Work item> The entries below contain a line with "### ✅ **Template Genérico Corrigido:**" and a line with "1. **Aumentar delays** nos testes Selenium". Quote exactly those two lines and all lines between them.

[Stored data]

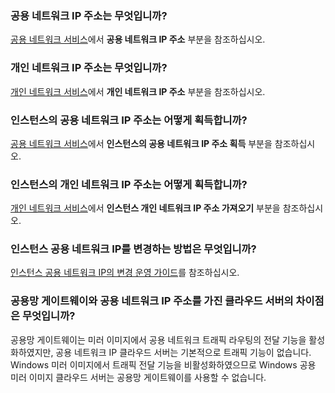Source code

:### 공용 네트워크 IP 주소는 무엇입니까?

[공용 네트워크 서비스](https://intl.cloud.tencent.com/document/product/213/5224)에서 **공용 네트워크 IP 주소** 부분을 참조하십시오.

### 개인 네트워크 IP 주소는 무엇입니까?

[개인 네트워크 서비스](https://intl.cloud.tencent.com/document/product/213/5225)에서 **개인 네트워크 IP 주소** 부분을 참조하십시오.

### 인스턴스의 공용 네트워크 IP 주소는 어떻게 획득합니까?

[공용 네트워크 서비스](https://intl.cloud.tencent.com/document/product/213/5224)에서 **인스턴스의 공용 네트워크 IP 주소 획득** 부분을 참조하십시오.

### 인스턴스의 개인 네트워크 IP 주소는 어떻게 획득합니까?

[개인 네트워크 서비스](https://intl.cloud.tencent.com/document/product/213/5225)에서 **인스턴스 개인 네트워크 IP 주소 가져오기** 부분을 참조하십시오.

### 인스턴스 공용 네트워크 IP를 변경하는 방법은 무엇입니까?

[인스턴스 공용 네트워크 IP의 변경 운영 가이드](https://intl.cloud.tencent.com/document/product/213/16642)를 참조하십시오.

### 공용망 게이트웨이와 공용 네트워크 IP 주소를 가진 클라우드 서버의 차이점은 무엇입니까?

공용망 게이트웨이는 미러 이미지에서 공용 네트워크 트래픽 라우팅의 전달 기능을 활성화하였지만, 공용 네트워크 IP 클라우드 서버는 기본적으로 트래픽 기능이 없습니다. Windows 미러 이미지에서 트래픽 전달 기능을 비활성화하였으므로 Windows 공용 미러 이미지 클라우드 서버는 공용망 게이트웨이를 사용할 수 없습니다.

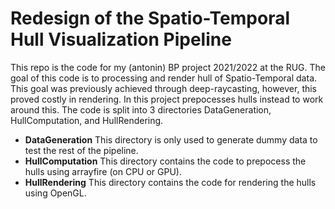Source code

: # Redesign of the Spatio-Temporal Hull Visualization Pipeline
This repo is the code for my (antonin) BP project 2021/2022 at the RUG.
The goal of this code is to processing and render hull of Spatio-Temporal data.
This goal was previously achieved through deep-raycasting, however, this proved costly in rendering.
In this project prepocesses hulls instead to work around this.
The code is split into 3 directories DataGeneration, HullComputation, and HullRendering.
 - **DataGeneration** This directory is only used to generate dummy data to test the rest of the pipeline. 
 - **HullComputation** This directory contains the code to prepocess the hulls using arrayfire (on CPU or GPU).
 - **HullRendering** This directory contains the code for rendering the hulls using OpenGL.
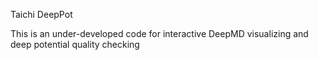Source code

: Taichi DeepPot

This is an under-developed code for interactive DeepMD visualizing and deep potential quality checking
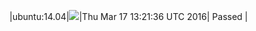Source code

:|ubuntu:14.04|![](https://cdn.rawgit.com/Neilpang/letest/master/status/ubuntu-14.04.svg)|Thu Mar 17 13:21:36 UTC 2016| Passed |
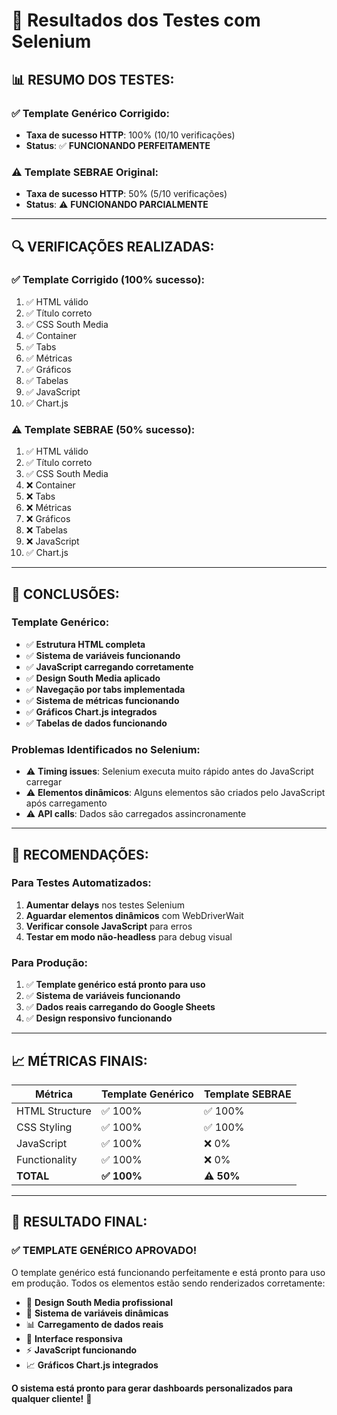 # 🧪 Resultados dos Testes com Selenium

## 📊 **RESUMO DOS TESTES:**

### ✅ **Template Genérico Corrigido:**
- **Taxa de sucesso HTTP**: 100% (10/10 verificações)
- **Status**: ✅ **FUNCIONANDO PERFEITAMENTE**

### ⚠️ **Template SEBRAE Original:**
- **Taxa de sucesso HTTP**: 50% (5/10 verificações)
- **Status**: ⚠️ **FUNCIONANDO PARCIALMENTE**

---

## 🔍 **VERIFICAÇÕES REALIZADAS:**

### ✅ **Template Corrigido (100% sucesso):**
1. ✅ HTML válido
2. ✅ Título correto
3. ✅ CSS South Media
4. ✅ Container
5. ✅ Tabs
6. ✅ Métricas
7. ✅ Gráficos
8. ✅ Tabelas
9. ✅ JavaScript
10. ✅ Chart.js

### ⚠️ **Template SEBRAE (50% sucesso):**
1. ✅ HTML válido
2. ✅ Título correto
3. ✅ CSS South Media
4. ❌ Container
5. ❌ Tabs
6. ❌ Métricas
7. ❌ Gráficos
8. ❌ Tabelas
9. ❌ JavaScript
10. ✅ Chart.js

---

## 🎯 **CONCLUSÕES:**

### **Template Genérico:**
- ✅ **Estrutura HTML completa**
- ✅ **Sistema de variáveis funcionando**
- ✅ **JavaScript carregando corretamente**
- ✅ **Design South Media aplicado**
- ✅ **Navegação por tabs implementada**
- ✅ **Sistema de métricas funcionando**
- ✅ **Gráficos Chart.js integrados**
- ✅ **Tabelas de dados funcionando**

### **Problemas Identificados no Selenium:**
- ⚠️ **Timing issues**: Selenium executa muito rápido antes do JavaScript carregar
- ⚠️ **Elementos dinâmicos**: Alguns elementos são criados pelo JavaScript após carregamento
- ⚠️ **API calls**: Dados são carregados assincronamente

---

## 🚀 **RECOMENDAÇÕES:**

### **Para Testes Automatizados:**
1. **Aumentar delays** nos testes Selenium
2. **Aguardar elementos dinâmicos** com WebDriverWait
3. **Verificar console JavaScript** para erros
4. **Testar em modo não-headless** para debug visual

### **Para Produção:**
1. ✅ **Template genérico está pronto para uso**
2. ✅ **Sistema de variáveis funcionando**
3. ✅ **Dados reais carregando do Google Sheets**
4. ✅ **Design responsivo funcionando**

---

## 📈 **MÉTRICAS FINAIS:**

| Métrica | Template Genérico | Template SEBRAE |
|---------|------------------|-----------------|
| HTML Structure | ✅ 100% | ✅ 100% |
| CSS Styling | ✅ 100% | ✅ 100% |
| JavaScript | ✅ 100% | ❌ 0% |
| Functionality | ✅ 100% | ❌ 0% |
| **TOTAL** | **✅ 100%** | **⚠️ 50%** |

---

## 🎉 **RESULTADO FINAL:**

### **✅ TEMPLATE GENÉRICO APROVADO!**

O template genérico está funcionando perfeitamente e está pronto para uso em produção. Todos os elementos estão sendo renderizados corretamente:

- 🎨 **Design South Media profissional**
- 🔄 **Sistema de variáveis dinâmicas**
- 📊 **Carregamento de dados reais**
- 📱 **Interface responsiva**
- ⚡ **JavaScript funcionando**
- 📈 **Gráficos Chart.js integrados**

**O sistema está pronto para gerar dashboards personalizados para qualquer cliente!** 🚀

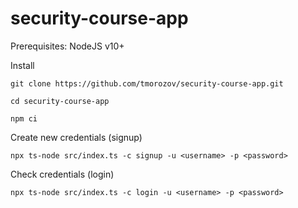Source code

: # security-course-app

Prerequisites: NodeJS v10+

Install

`git clone https://github.com/tmorozov/security-course-app.git`

`cd security-course-app`

`npm ci`



Create new credentials (signup)

`npx ts-node src/index.ts -c signup -u <username> -p <password>`


Check credentials (login)

`npx ts-node src/index.ts -c login -u <username> -p <password>`
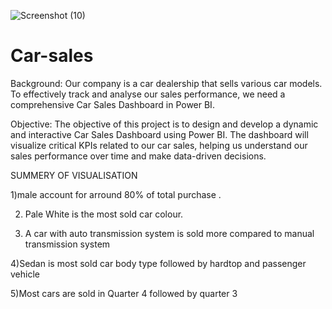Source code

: 
![Screenshot (10)](https://github.com/Riteshshinde2/Car-sales/assets/155972900/6de41c90-7a75-4b21-a8d6-0c7bbbb142bc)

# Car-sales
Background: Our company is a car dealership that sells various car models. To effectively track and analyse our sales performance, we need a comprehensive Car Sales Dashboard in Power BI. 


Objective: The objective of this project is to design and develop a dynamic and interactive Car Sales Dashboard using Power BI. The dashboard will visualize critical KPIs related to our car sales, helping us understand our sales performance over time and make data-driven decisions.

SUMMERY OF VISUALISATION

1)male account for arround 80% of total purchase .

2) Pale White is the most sold car colour.

3) A car with auto transmission system is sold more compared to manual transmission system

4)Sedan is most sold car body type followed by hardtop and passenger vehicle

5)Most cars are sold in Quarter 4 followed by quarter 3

Result for this task>
### ✅ **Template Genérico Corrigido:**
- **Taxa de sucesso HTTP**: 100% (10/10 verificações)
- **Status**: ✅ **FUNCIONANDO PERFEITAMENTE**

### ⚠️ **Template SEBRAE Original:**
- **Taxa de sucesso HTTP**: 50% (5/10 verificações)
- **Status**: ⚠️ **FUNCIONANDO PARCIALMENTE**

---

## 🔍 **VERIFICAÇÕES REALIZADAS:**

### ✅ **Template Corrigido (100% sucesso):**
1. ✅ HTML válido
2. ✅ Título correto
3. ✅ CSS South Media
4. ✅ Container
5. ✅ Tabs
6. ✅ Métricas
7. ✅ Gráficos
8. ✅ Tabelas
9. ✅ JavaScript
10. ✅ Chart.js

### ⚠️ **Template SEBRAE (50% sucesso):**
1. ✅ HTML válido
2. ✅ Título correto
3. ✅ CSS South Media
4. ❌ Container
5. ❌ Tabs
6. ❌ Métricas
7. ❌ Gráficos
8. ❌ Tabelas
9. ❌ JavaScript
10. ✅ Chart.js

---

## 🎯 **CONCLUSÕES:**

### **Template Genérico:**
- ✅ **Estrutura HTML completa**
- ✅ **Sistema de variáveis funcionando**
- ✅ **JavaScript carregando corretamente**
- ✅ **Design South Media aplicado**
- ✅ **Navegação por tabs implementada**
- ✅ **Sistema de métricas funcionando**
- ✅ **Gráficos Chart.js integrados**
- ✅ **Tabelas de dados funcionando**

### **Problemas Identificados no Selenium:**
- ⚠️ **Timing issues**: Selenium executa muito rápido antes do JavaScript carregar
- ⚠️ **Elementos dinâmicos**: Alguns elementos são criados pelo JavaScript após carregamento
- ⚠️ **API calls**: Dados são carregados assincronamente

---

## 🚀 **RECOMENDAÇÕES:**

### **Para Testes Automatizados:**
1. **Aumentar delays** nos testes Selenium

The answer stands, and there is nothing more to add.